According to Kimberli Gant, “This exhibition explores an incredible moment in the global exchange of ideas, when people and countries around the world were fighting for independence from colonialism and when the civil rights movement was achieving success in the United States. Traveling to Africa twice in the early 1960s, Jacob Lawrence connected to a vibrant crosscurrent of political and social ideas circulating there, as richly illustrated by the writing and art featured in Black Orpheus. Those artists, in turn, were adapting and integrating modernist theories of art with their local styles, customs, and life experiences. The results can be seen in Lawrence’s less-well-known Nigeria series—and in the remarkable array of works in this show that represent the global south during a period of transition.”
The exhibition is organized into five sections to guide viewers from the singularity of Lawrence’s series to the diversity of the Mbari Club artists and then further into the artists working in the global south during this period.

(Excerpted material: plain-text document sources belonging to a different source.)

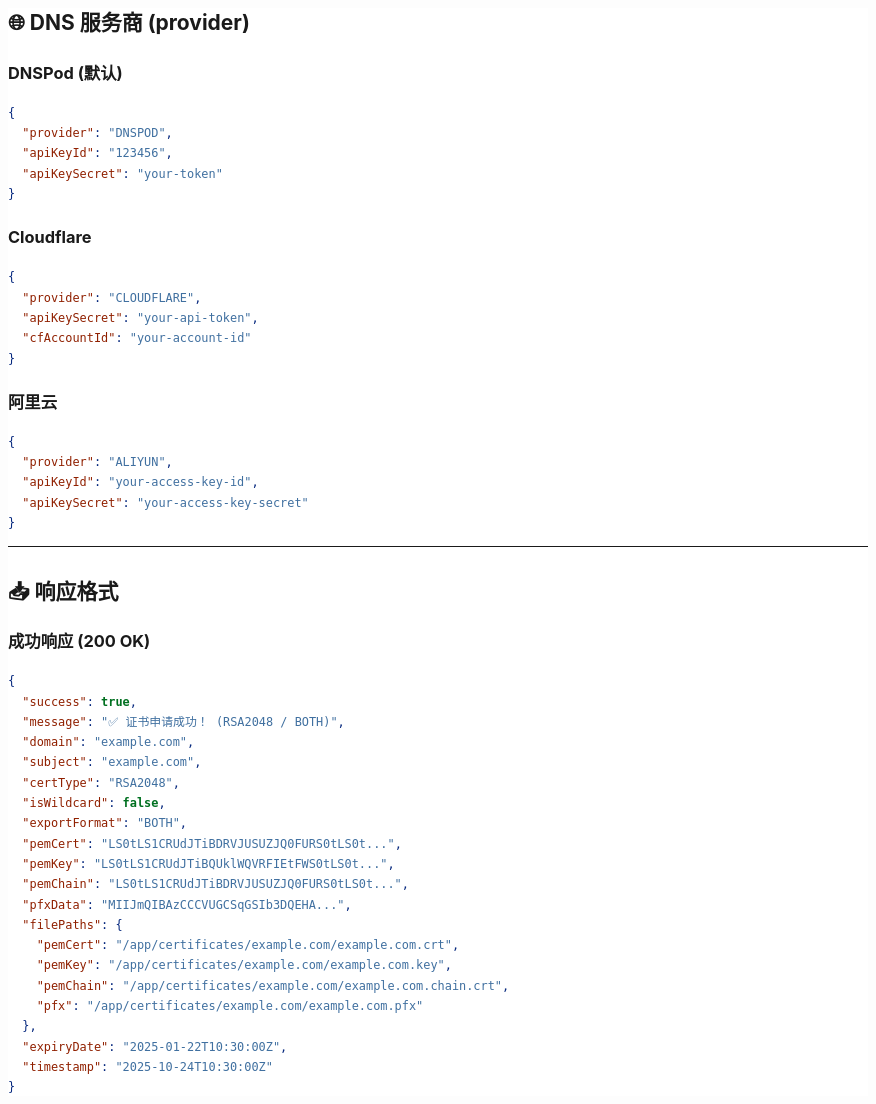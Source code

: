 
## 🌐 DNS 服务商 (provider)

### DNSPod (默认)
```json
{
  "provider": "DNSPOD",
  "apiKeyId": "123456",
  "apiKeySecret": "your-token"
}
```

### Cloudflare
```json
{
  "provider": "CLOUDFLARE",
  "apiKeySecret": "your-api-token",
  "cfAccountId": "your-account-id"
}
```

### 阿里云
```json
{
  "provider": "ALIYUN",
  "apiKeyId": "your-access-key-id",
  "apiKeySecret": "your-access-key-secret"
}
```

---

## 📥 响应格式

### 成功响应 (200 OK)

```json
{
  "success": true,
  "message": "✅ 证书申请成功！ (RSA2048 / BOTH)",
  "domain": "example.com",
  "subject": "example.com",
  "certType": "RSA2048",
  "isWildcard": false,
  "exportFormat": "BOTH",
  "pemCert": "LS0tLS1CRUdJTiBDRVJUSUZJQ0FURS0tLS0t...",
  "pemKey": "LS0tLS1CRUdJTiBQUklWQVRFIEtFWS0tLS0t...",
  "pemChain": "LS0tLS1CRUdJTiBDRVJUSUZJQ0FURS0tLS0t...",
  "pfxData": "MIIJmQIBAzCCCVUGCSqGSIb3DQEHA...",
  "filePaths": {
    "pemCert": "/app/certificates/example.com/example.com.crt",
    "pemKey": "/app/certificates/example.com/example.com.key",
    "pemChain": "/app/certificates/example.com/example.com.chain.crt",
    "pfx": "/app/certificates/example.com/example.com.pfx"
  },
  "expiryDate": "2025-01-22T10:30:00Z",
  "timestamp": "2025-10-24T10:30:00Z"
}
```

The first section shows the artist’s representation of the country through depictions of its splendid markets, complex communities, and permeable spiritual practices. The section also includes archival images of Lawrence and his wife during their travels and original correspondence from Lawrence about his experiences. The second section presents the Artists of the Osogbo art movement who are less well-known to American audiences, including Duro Ladipo, Twins Seven-Seven, Muraina Oyelami, Asiru Olatunde, Jacob Afolabi, and Adebisi Akanji, all of whom were featured in Mbari Club galleries and in Black Orpheus journals. These artists learned a range of artistic traditions—printmaking, batik textiles and painting—from older generations of both non-Western and Western artists and inspired younger generations.
The section on the Zaria Art Society focuses on a small group of Nigerian modernists like Uche Okeke, Demas Nwoko, and Bruce Onobrakpeya. They met at the National College of Art & Technology and developed a philosophy called “natural synthesis,” where the artists incorporated local aesthetics and cultural traditions with Western-style art techniques to create a new modern art form. Their work also provided illustrations for short stories featured in Black Orpheus.

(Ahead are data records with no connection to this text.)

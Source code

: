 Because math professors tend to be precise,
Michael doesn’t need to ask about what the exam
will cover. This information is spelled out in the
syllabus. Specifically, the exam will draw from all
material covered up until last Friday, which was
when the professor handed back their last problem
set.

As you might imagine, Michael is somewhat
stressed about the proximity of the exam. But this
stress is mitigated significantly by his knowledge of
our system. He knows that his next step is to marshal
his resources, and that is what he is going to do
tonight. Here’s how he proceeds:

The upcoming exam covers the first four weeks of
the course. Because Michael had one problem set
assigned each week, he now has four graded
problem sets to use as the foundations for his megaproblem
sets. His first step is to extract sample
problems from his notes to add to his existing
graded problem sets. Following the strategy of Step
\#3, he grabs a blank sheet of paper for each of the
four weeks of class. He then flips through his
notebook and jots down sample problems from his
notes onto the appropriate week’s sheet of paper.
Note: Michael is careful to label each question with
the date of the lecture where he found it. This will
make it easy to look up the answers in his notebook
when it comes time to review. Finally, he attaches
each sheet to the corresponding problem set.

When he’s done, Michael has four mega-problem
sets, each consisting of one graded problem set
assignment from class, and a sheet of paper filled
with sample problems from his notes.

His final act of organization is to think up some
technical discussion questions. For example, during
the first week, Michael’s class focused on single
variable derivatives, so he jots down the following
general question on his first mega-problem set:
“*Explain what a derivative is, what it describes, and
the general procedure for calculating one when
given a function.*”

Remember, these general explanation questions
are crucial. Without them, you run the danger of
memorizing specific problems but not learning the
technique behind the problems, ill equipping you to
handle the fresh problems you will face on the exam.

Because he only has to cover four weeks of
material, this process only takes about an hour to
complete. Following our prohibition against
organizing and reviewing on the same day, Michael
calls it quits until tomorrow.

The exhibition’s final two sections draw out artistic themes being explored by artists elsewhere on the African continent—and in other parts of the world that were featured in the Black Orpheus journals. These are names such as the Kenyan artist Hezbon Owiti, Mozambican artist and poet Malangatana Ngwenya, Ghanaian artist Vincent Kofi, El-Salahi and Ahmed Shibrain, two members of the Sudanese Khartoum School, and the Ethiopian artist Skunder Boghossian. Other selected works show the influence and importance of Black Orpheus and the Mbari Artists and Writers Club in the broader exchange of ideas with the global south. Works from artists such as Avandrish Chandra from India, Genaro de Carvalho and Agnaldo Manoel dos Santos from Brazil, and William H. Johnson from the United States, highlight the commonalities of people around the world in the fight for freedom.
A full-colour catalogue published by Yale University Press will accompany the exhibition. It includes essays by the exhibition curators and preeminent scholars, including Leslie King Hammond and Peter Probst, and a new generation of scholars such as Suheyla Takesh, Katrina Greven and Iheanyi Onwuegbucha.